Exercise details = Search the entries below for the word "case" and copy every line where it appears.

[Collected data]
'''

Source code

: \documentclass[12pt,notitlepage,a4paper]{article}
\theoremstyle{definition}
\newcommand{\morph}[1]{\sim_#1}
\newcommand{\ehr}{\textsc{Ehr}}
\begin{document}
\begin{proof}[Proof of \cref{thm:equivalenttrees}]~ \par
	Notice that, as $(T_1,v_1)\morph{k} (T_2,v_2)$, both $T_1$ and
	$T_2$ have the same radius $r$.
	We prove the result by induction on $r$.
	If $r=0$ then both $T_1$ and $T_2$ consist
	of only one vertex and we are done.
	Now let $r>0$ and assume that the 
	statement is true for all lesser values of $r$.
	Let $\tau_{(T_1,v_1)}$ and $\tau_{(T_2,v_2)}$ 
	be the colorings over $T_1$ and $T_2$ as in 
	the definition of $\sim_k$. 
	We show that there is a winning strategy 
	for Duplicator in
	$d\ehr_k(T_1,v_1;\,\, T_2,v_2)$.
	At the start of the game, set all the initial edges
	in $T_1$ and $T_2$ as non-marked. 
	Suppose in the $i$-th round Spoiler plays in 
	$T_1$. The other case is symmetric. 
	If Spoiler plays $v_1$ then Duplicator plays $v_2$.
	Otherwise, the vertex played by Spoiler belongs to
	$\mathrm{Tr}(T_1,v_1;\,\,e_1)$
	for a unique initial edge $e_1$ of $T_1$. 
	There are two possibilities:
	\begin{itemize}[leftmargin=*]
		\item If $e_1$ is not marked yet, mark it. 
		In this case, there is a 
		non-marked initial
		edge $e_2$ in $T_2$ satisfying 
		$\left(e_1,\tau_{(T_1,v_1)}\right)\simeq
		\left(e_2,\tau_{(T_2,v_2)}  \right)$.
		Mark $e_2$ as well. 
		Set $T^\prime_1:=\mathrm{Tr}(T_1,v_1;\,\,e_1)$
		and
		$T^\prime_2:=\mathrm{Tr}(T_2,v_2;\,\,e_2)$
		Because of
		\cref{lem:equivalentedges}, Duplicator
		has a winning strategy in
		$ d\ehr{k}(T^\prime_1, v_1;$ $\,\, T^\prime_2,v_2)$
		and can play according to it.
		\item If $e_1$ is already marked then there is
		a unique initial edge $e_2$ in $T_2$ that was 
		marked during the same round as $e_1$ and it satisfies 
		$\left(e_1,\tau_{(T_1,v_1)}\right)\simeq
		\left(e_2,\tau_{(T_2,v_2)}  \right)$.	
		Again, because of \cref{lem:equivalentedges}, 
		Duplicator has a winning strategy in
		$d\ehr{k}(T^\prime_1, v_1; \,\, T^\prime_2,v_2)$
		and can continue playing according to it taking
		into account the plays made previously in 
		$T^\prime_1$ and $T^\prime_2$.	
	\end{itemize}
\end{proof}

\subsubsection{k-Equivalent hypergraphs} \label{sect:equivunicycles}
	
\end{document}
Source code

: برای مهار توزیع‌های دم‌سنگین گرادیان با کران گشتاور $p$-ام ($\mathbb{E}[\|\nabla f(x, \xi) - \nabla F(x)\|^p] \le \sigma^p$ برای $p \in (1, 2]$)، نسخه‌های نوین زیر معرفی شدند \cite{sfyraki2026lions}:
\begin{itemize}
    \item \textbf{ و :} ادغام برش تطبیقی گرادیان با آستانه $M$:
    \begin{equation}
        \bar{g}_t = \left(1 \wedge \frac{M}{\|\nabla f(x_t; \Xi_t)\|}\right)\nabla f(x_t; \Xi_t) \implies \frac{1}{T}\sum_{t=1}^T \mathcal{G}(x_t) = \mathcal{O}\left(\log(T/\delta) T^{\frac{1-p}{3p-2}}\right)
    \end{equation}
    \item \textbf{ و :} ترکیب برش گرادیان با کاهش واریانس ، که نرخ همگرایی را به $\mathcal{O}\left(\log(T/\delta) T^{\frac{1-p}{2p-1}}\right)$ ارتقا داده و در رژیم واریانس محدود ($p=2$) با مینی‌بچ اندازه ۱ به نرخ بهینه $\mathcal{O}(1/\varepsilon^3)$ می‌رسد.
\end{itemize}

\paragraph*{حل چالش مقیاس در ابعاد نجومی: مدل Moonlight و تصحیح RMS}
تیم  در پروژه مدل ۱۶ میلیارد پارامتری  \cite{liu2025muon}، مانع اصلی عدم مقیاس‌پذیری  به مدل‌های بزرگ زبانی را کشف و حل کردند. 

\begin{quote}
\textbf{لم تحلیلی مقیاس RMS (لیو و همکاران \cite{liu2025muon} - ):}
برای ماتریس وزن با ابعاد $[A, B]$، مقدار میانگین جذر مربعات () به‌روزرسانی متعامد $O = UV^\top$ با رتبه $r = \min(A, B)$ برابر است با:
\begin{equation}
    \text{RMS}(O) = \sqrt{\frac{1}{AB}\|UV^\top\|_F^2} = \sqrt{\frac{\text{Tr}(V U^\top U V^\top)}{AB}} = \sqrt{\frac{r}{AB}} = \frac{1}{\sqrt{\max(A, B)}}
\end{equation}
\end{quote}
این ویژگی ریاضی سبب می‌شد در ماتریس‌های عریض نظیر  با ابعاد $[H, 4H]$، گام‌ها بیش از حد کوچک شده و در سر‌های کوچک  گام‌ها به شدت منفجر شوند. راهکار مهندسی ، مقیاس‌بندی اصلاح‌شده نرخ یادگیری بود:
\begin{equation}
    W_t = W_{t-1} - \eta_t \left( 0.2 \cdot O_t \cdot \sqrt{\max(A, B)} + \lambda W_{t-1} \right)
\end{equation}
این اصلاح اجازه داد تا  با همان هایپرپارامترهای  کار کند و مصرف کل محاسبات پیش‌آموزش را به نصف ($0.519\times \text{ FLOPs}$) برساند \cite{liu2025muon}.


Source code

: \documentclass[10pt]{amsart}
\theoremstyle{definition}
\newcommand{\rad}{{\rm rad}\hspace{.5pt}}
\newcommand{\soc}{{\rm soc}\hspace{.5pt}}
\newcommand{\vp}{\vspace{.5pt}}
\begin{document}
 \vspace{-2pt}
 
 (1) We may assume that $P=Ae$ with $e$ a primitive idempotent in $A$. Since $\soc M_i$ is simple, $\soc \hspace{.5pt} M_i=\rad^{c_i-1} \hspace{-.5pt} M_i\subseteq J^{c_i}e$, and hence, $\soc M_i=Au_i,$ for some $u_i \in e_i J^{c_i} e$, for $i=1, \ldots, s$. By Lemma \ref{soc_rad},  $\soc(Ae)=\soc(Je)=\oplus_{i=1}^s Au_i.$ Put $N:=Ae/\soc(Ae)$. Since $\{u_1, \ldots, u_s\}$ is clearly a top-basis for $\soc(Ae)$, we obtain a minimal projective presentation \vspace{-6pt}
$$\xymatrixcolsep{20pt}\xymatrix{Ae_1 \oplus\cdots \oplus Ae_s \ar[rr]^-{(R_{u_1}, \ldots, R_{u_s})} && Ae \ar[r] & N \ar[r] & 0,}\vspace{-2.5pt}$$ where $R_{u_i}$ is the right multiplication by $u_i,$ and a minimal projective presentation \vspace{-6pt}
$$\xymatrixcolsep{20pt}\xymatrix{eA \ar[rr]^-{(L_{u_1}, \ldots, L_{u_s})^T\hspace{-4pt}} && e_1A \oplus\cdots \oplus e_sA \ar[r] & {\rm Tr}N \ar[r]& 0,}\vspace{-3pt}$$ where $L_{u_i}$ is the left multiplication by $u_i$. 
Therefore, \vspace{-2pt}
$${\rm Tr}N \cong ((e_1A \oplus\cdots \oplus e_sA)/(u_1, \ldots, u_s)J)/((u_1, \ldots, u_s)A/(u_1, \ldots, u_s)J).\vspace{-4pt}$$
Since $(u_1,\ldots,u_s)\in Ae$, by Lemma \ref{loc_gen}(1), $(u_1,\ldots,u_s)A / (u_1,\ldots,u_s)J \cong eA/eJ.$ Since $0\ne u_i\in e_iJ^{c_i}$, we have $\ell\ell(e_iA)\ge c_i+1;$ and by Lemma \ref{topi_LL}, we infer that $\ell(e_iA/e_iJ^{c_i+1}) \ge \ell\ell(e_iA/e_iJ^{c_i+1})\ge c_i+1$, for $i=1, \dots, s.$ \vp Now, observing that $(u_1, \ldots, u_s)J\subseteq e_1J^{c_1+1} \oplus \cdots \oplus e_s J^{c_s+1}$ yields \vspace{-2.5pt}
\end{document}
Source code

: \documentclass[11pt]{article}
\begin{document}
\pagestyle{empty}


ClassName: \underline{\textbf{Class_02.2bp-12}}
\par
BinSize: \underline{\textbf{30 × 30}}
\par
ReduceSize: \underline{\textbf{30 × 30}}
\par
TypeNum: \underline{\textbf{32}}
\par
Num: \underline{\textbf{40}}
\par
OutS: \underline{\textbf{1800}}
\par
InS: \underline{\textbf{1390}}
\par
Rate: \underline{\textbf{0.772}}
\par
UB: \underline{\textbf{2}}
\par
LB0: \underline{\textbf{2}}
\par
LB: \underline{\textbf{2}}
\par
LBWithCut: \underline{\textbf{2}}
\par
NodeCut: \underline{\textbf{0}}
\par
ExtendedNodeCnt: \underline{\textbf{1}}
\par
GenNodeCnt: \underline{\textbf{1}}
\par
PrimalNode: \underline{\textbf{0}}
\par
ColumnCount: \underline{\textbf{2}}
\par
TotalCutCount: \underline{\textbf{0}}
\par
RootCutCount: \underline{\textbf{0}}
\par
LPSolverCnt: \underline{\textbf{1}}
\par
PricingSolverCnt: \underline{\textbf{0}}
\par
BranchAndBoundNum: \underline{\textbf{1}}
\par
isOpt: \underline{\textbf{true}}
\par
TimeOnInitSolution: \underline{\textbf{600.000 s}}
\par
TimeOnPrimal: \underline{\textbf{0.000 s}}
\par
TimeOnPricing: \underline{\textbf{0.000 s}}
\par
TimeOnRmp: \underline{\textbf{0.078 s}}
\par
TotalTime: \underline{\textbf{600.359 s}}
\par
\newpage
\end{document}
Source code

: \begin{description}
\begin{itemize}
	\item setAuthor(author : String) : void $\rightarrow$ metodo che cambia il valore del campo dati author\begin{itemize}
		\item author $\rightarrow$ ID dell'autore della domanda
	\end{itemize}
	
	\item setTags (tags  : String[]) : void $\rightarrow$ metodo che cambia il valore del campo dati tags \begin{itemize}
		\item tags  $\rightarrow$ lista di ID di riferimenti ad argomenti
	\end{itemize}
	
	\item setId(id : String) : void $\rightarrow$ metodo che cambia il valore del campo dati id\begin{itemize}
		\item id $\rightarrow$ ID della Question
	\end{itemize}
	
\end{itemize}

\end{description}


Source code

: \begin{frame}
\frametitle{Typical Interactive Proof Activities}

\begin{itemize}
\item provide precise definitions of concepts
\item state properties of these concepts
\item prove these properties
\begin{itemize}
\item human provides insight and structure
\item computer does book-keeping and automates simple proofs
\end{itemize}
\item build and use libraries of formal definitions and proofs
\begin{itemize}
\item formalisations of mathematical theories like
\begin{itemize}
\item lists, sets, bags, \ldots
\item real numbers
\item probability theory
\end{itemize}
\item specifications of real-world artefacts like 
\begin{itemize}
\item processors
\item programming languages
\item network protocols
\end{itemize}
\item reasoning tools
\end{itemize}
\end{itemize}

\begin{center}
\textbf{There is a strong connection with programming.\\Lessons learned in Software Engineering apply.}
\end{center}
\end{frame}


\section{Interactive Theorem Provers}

'''

Solution to the problem =
	$T_1$. The other case is symmetric. 
		In this case, there is a 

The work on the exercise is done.